Every now and then, however, a huge glacial lake would drain into the ocean following the melting of the ice barriers holding it in place. Lake Agassiz, for example, which was once bigger than all of the Great Lakes combined, disappeared roughly 8,400 years ago. “It’s thought to be a catastrophic event, like the breach of a dam,” said Alan Condron, a climate modeler at the University of Massachusetts in Amherst, who co-authored the study.

Previously, it was believed that the freshwater from such lakes drifted east into the subpolar North Atlantic, where it disrupted the Gulf Stream and caused the climate to cool. But Condron, using a high-resolution numerical model, determined that much of the water actually flowed south along the coast down to Florida.
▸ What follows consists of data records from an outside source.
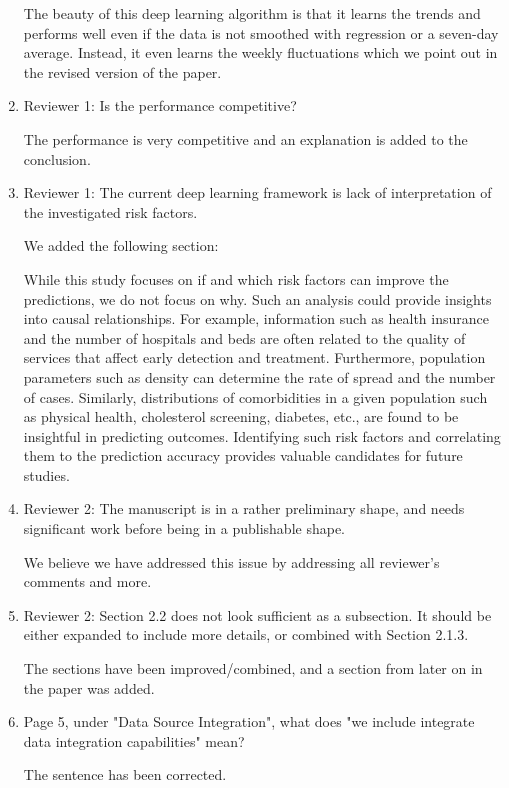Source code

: \documentclass{article}
\begin{document}
\begin{enumerate}
    The beauty of this deep learning algorithm is that it learns the trends and performs well even if the data is not smoothed with regression or a seven-day average. Instead, it even learns the weekly fluctuations which we point out in the revised version of the paper.

\item Reviewer 1: Is the performance competitive? 

    The performance is very competitive and an explanation is added to the conclusion. 

\item Reviewer 1: The current deep learning framework is lack of interpretation of the investigated risk factors.

    We added the following section:

While this study focuses on if and which risk factors can improve the predictions, we do not focus on why. Such an analysis could provide insights into causal relationships. For example,  information such as health insurance and the number of hospitals and beds are often related to the quality of services that affect early detection and treatment. Furthermore, population parameters such as density can determine the rate of spread and the number of cases. Similarly, distributions of comorbidities in a given population such as physical health, cholesterol screening, diabetes, etc., are found to be insightful in predicting outcomes. Identifying such risk factors and correlating them to the prediction accuracy provides valuable candidates for future studies.

\item Reviewer 2: The manuscript is in a rather preliminary shape, and needs significant work before being in a publishable shape.  

    We believe we have addressed this issue by addressing all reviewer's comments and more.

\item Reviewer 2: Section 2.2 does not look sufficient as a subsection.  It should be either expanded to include more details, or combined with Section 2.1.3.  

    The sections have been improved/combined, and a section from later on in the paper was added.

\item Page 5, under "Data Source Integration", what does "we include integrate data integration capabilities" mean?

    The sentence has been corrected.


\end{enumerate}
\end{document}
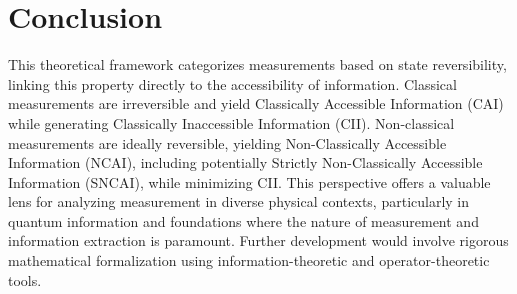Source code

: \documentclass[11pt, a4paper]{article}
\theoremstyle{plain} %
\theoremstyle{definition} %
\theoremstyle{remark} %
\begin{document}
	
	\section{Conclusion}
	
	This theoretical framework categorizes measurements based on state reversibility, linking this property directly to the accessibility of information. Classical measurements are irreversible and yield Classically Accessible Information (CAI) while generating Classically Inaccessible Information (CII). Non-classical measurements are ideally reversible, yielding Non-Classically Accessible Information (NCAI), including potentially Strictly Non-Classically Accessible Information (SNCAI), while minimizing CII. This perspective offers a valuable lens for analyzing measurement in diverse physical contexts, particularly in quantum information and foundations where the nature of measurement and information extraction is paramount. Further development would involve rigorous mathematical formalization using information-theoretic and operator-theoretic tools.
	
	
	
\end{document}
Confined to the surface, this near-freezing water passed above the Gulf Stream, Condron said, and insulated the icebergs traveling along with it.

Iceberg scars left along the continental shelf. (Credit: Jenna C. Hill)

Iceberg scars left along the continental shelf. (Credit: Jenna C. Hill)

In order to confirm his model’s findings, Condron partnered with Jenna C. Hill, an associate professor of marine science at Coastal Carolina University, whom he met last year at an Arctic research meeting. In 2006, Hill was part of a team that discovered iceberg keel marks off the coast of South Carolina. She has continued looking for them ever since, using high-resolution images to identify about 400 from North Carolina to Florida, including some near Miami and possible ones around the Florida Keys.

Many of these keel marks, or grooves, on the seafloor are 30 feet wide, indicating the presence of icebergs up to 300-meters (984-feet) thick, Hill explained. “Since the general rule is that nine-tenths of an iceberg is underwater, a 300-meter-thick iceberg would probably be about 10 stories tall above the water,” she said via email from a research vessel currently at sea. These days, she added, icebergs that large are found only near Greenland.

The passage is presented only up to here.